La classe moyenne va s’amincir

 Plusieurs raisons conduisent à penser que la classe moyenne n’est pas en bonne posture. L’impact fiscal des mesures tendant à réduire les déficits budgétaires va la frapper de plein fouet. Les caisses de pensions ou les assurances-vie qu’elle a largement approvisionnées se montrent chiches dans leur distribution. Les prix des services qu’elle s’offrait vont augmenter drastiquement en fonction de l’inflation qui ne va pas manquer de s’étendre partout dans le monde. Beaucoup d’entités économiques qui pressentent cette évolution ne se sentent pas concernées. Pourtant, elles devraient l’être. 

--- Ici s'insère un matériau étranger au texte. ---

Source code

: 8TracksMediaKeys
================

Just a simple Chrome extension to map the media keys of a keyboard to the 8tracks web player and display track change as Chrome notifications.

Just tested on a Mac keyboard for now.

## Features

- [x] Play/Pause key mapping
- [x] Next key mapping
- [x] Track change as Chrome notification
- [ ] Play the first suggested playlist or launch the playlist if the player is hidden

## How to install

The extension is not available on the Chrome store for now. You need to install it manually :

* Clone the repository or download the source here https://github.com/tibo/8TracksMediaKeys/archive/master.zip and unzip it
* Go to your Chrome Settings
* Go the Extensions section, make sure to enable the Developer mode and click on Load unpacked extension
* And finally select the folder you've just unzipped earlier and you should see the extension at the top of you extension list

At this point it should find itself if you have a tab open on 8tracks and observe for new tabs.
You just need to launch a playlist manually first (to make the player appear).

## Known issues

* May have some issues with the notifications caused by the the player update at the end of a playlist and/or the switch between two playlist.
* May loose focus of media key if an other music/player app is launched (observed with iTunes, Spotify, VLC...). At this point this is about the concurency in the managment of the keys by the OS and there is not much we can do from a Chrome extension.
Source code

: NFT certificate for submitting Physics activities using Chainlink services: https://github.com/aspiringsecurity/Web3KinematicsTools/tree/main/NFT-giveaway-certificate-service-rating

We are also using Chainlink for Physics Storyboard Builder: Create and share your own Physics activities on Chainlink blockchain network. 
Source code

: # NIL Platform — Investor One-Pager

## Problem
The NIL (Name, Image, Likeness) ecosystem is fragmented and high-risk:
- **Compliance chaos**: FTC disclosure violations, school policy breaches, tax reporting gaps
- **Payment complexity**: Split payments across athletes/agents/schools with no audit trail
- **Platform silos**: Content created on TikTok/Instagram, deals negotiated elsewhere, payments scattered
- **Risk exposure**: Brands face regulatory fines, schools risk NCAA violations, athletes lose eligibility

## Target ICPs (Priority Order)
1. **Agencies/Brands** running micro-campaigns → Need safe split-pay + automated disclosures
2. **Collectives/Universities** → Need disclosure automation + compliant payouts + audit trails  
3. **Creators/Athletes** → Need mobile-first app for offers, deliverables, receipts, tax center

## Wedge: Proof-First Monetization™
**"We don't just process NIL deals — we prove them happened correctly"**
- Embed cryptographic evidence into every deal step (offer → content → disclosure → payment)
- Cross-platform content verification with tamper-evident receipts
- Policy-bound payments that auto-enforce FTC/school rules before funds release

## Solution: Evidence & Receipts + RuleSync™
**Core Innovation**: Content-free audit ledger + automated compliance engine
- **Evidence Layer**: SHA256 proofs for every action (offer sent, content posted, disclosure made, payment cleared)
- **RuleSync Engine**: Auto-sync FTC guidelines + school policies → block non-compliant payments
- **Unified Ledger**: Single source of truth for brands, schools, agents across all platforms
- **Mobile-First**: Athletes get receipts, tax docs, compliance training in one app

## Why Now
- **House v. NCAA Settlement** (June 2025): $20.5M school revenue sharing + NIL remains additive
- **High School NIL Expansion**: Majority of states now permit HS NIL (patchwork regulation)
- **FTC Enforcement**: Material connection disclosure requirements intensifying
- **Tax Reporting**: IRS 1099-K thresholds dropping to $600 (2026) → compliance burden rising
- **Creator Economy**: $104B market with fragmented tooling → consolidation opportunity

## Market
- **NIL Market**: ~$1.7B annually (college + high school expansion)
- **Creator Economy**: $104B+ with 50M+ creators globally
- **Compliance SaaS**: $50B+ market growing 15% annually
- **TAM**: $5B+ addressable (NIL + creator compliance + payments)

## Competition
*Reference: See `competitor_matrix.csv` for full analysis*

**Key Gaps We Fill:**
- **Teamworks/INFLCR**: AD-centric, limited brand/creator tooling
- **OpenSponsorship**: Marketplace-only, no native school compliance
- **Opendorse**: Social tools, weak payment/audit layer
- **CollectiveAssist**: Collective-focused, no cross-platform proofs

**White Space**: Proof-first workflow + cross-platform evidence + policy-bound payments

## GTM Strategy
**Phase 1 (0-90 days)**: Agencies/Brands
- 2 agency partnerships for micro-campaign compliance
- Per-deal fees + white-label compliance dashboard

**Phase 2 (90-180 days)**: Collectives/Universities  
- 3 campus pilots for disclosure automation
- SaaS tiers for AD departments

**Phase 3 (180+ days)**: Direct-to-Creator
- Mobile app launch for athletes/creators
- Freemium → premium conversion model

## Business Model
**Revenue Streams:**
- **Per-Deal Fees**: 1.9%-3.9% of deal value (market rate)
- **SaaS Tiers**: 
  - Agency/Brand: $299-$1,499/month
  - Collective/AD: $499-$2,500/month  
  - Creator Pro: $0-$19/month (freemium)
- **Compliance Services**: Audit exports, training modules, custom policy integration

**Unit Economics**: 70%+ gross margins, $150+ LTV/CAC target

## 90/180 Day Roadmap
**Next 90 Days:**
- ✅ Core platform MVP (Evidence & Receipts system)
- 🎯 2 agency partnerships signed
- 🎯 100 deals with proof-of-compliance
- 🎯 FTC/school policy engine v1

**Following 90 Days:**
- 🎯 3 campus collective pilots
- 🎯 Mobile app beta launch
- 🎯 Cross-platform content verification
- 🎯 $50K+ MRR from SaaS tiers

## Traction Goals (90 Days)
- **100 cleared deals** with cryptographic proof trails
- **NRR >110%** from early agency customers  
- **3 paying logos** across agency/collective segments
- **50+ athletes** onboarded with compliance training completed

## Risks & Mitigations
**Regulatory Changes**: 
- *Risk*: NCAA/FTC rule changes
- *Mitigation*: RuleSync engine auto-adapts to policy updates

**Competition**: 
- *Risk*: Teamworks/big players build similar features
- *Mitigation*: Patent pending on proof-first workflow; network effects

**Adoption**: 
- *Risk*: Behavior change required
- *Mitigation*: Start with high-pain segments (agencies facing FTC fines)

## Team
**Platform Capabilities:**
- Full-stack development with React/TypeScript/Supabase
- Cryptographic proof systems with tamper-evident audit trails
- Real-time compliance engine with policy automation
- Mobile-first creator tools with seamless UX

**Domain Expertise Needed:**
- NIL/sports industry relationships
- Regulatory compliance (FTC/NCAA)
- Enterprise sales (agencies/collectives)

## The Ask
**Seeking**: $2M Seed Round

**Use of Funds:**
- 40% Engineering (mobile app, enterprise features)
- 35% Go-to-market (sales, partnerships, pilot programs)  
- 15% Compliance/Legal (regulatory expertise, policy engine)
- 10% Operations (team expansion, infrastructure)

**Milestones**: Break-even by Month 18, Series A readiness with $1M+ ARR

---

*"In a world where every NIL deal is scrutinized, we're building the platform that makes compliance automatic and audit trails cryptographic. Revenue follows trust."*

Alphonse Allais avait souligné qu’«il fallait prendre l’argent là où il se trouve, c’est à dire chez les pauvres». Bien sûr, ils n’ont pas beaucoup d’argent «mais il y a beaucoup de pauvres» soulignait-il. C’était cynique, mais vrai à son époque: il a disparu en 1905. Aujourd’hui, seul le trait d’esprit demeure. C’est la classe moyenne qui a succédé aux pauvres et elle est vaste car son revenu et sa fortune ne sont pas forcément modestes. Elle se rapproche parfois du grand patrimoine mais sa  composition est  différente. L’impôt sur les grandes fortunes en France a principalement été créé pour cette catégorie sociale dont quasiment tous les biens peuvent être taxés. On constate qu’aux Etats-Unis, en France, en Grande-Bretagne et même en Suisse, et pour des raisons bien différentes,  la classe moyenne est en sensible perte de vitesse. Elle manquera autant à l’économie que la disparition du tissu des petites et moyennes entreprises. On peut déjà mesurer l’absence de toute l’étendue de la classe moyenne en Grèce, où elle était en cours d’ébauche, et au Portugal où l’évolution politique, en son temps, l’a fait disparaître.

 

MOINS DE CLASSES MOYENNES EN SUIVANT :

L’insistance du président Obama pour rencontrer le nouveau président français  n’a rien d’affectif ni…d’étonnant. Les prix Nobel décernés aux économistes américains ont toujours eu une certaine incidence sur la politique menée. Qu’il s’agisse de Modigliani en 1985, ou de Markowitz (associé à Miller et Sharpe) en 1990, leurs théories ont toujours eu des conséquences surprenantes pour ne pas dire désastreuses. Le Long Term Capital Management (fond dont la faillite remonte à 1998 et a coûté près d’un milliard de francs suisses à UBS) était l’œuvre de Sholes et Merton honorés de la distinction suédoise en 1997. Aujourd’hui le lauréat de 2008, Krugman, a le vent en poupe et ce n’est pas le résultat des législatives grecques qui va lui donner tort. Au contraire! P. Krugman ne supporte pas l’économie douloureuse. On ne doit pas adopter de mesures de restrictions qui vont conduire à l’élection fâcheuses d’extrêmes. La dernière expression de Krugman est intéressante: «inflate the debt away», gonfler la dette pour mieux l’éliminer. Le prix Nobel 2008 ne connaît pas l’inflation: on rétablit la croissance et on élimine le chômage par la poursuite de l’endettement destiné à la réalisation d’importants travaux, projets, etc… Certes, la hausse des prix qui en résulte, y compris des taux d’intérêt (là il faut s’incliner, il est logique) gommera de facto la dette. Le dogme krugmanien est simple: personne ne peut envisager la peine de l’austérité, pas même les investisseurs. Donc, poursuivons le chemin de la croissance provoquée. Quid des générations suivantes? Là, ce n’est vraiment pas le problème du jour. Dans ce contexte, l’absence de politique économique de M. Hollande plaît à M. Krugman et Obama n’est pas insensible à ce genre de concept… pour des raisons électorales: emploi et croissance sont un cocktail gagnant.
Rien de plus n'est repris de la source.